**WORKING DATA:**
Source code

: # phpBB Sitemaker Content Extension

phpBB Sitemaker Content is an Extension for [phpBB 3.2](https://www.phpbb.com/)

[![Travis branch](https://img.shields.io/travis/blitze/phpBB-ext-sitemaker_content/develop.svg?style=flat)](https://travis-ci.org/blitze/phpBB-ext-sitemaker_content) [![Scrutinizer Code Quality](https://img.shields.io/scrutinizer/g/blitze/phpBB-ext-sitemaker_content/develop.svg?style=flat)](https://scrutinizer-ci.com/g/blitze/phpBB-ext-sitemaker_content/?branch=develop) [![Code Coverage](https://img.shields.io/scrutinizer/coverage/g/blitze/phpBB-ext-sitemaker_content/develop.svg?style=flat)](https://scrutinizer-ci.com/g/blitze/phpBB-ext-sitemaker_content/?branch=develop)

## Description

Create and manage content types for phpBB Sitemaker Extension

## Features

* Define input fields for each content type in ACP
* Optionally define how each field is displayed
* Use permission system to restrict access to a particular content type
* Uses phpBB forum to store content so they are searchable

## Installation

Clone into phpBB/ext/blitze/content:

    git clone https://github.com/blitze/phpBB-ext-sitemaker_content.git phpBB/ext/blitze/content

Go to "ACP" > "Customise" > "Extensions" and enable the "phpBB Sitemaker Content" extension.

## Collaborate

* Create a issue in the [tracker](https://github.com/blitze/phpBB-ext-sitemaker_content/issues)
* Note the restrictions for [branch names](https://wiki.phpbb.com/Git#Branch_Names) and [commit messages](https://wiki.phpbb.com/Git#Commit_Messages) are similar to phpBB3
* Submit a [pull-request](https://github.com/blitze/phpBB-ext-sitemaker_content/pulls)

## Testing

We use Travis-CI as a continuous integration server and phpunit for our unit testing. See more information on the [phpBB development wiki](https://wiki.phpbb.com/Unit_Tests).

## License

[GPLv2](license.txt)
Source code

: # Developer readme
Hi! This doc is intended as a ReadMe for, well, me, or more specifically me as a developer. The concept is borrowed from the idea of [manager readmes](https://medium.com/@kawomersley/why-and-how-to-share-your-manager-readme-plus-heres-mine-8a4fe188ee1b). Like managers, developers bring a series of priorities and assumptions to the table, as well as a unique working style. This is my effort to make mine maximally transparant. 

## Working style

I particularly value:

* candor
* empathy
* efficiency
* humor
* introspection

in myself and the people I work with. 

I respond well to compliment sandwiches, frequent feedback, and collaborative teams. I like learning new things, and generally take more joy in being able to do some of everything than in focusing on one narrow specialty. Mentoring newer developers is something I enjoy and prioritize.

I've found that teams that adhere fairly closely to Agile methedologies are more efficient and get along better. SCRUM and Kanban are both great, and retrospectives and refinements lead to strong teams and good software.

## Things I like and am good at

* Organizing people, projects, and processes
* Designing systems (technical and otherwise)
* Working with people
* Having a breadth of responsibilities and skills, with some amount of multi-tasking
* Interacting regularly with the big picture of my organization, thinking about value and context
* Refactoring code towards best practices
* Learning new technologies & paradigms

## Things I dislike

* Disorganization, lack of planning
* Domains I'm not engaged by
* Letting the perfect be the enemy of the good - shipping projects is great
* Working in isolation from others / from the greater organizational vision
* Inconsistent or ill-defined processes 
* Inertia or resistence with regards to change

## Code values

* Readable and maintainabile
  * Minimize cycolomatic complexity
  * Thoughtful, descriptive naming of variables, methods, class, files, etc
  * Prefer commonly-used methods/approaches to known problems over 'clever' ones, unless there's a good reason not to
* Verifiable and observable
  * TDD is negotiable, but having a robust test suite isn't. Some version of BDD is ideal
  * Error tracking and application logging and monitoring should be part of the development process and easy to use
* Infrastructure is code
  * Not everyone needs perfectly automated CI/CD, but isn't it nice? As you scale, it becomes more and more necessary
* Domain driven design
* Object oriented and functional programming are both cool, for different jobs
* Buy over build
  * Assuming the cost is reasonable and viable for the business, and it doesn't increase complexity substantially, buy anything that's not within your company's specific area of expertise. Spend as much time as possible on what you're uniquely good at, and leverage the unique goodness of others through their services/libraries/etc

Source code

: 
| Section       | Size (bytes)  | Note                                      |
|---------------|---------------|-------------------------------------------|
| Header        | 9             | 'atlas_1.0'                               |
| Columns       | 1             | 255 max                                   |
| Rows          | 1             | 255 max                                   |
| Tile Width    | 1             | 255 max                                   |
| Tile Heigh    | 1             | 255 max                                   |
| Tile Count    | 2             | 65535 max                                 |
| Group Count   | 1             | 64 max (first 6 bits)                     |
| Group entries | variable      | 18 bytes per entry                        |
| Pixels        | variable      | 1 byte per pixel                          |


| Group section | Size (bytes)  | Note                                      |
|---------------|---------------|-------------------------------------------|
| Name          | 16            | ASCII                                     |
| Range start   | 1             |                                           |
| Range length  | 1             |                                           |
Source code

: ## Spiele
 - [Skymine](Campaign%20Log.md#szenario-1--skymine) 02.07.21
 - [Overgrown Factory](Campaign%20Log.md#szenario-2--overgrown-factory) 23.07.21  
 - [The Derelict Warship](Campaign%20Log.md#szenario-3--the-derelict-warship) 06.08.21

**DIRECTIONS:**
The response must hold only the lines above from the line with "similar to phpBB3" through the line with "# Developer readme", each copied exactly, both ends kept.

**RESULT OF THIS TASK:**
* Note the restrictions for [branch names](https://wiki.phpbb.com/Git#Branch_Names) and [commit messages](https://wiki.phpbb.com/Git#Commit_Messages) are similar to phpBB3
* Submit a [pull-request](https://github.com/blitze/phpBB-ext-sitemaker_content/pulls)

## Testing

We use Travis-CI as a continuous integration server and phpunit for our unit testing. See more information on the [phpBB development wiki](https://wiki.phpbb.com/Unit_Tests).

## License

[GPLv2](license.txt)
Source code

: # Developer readme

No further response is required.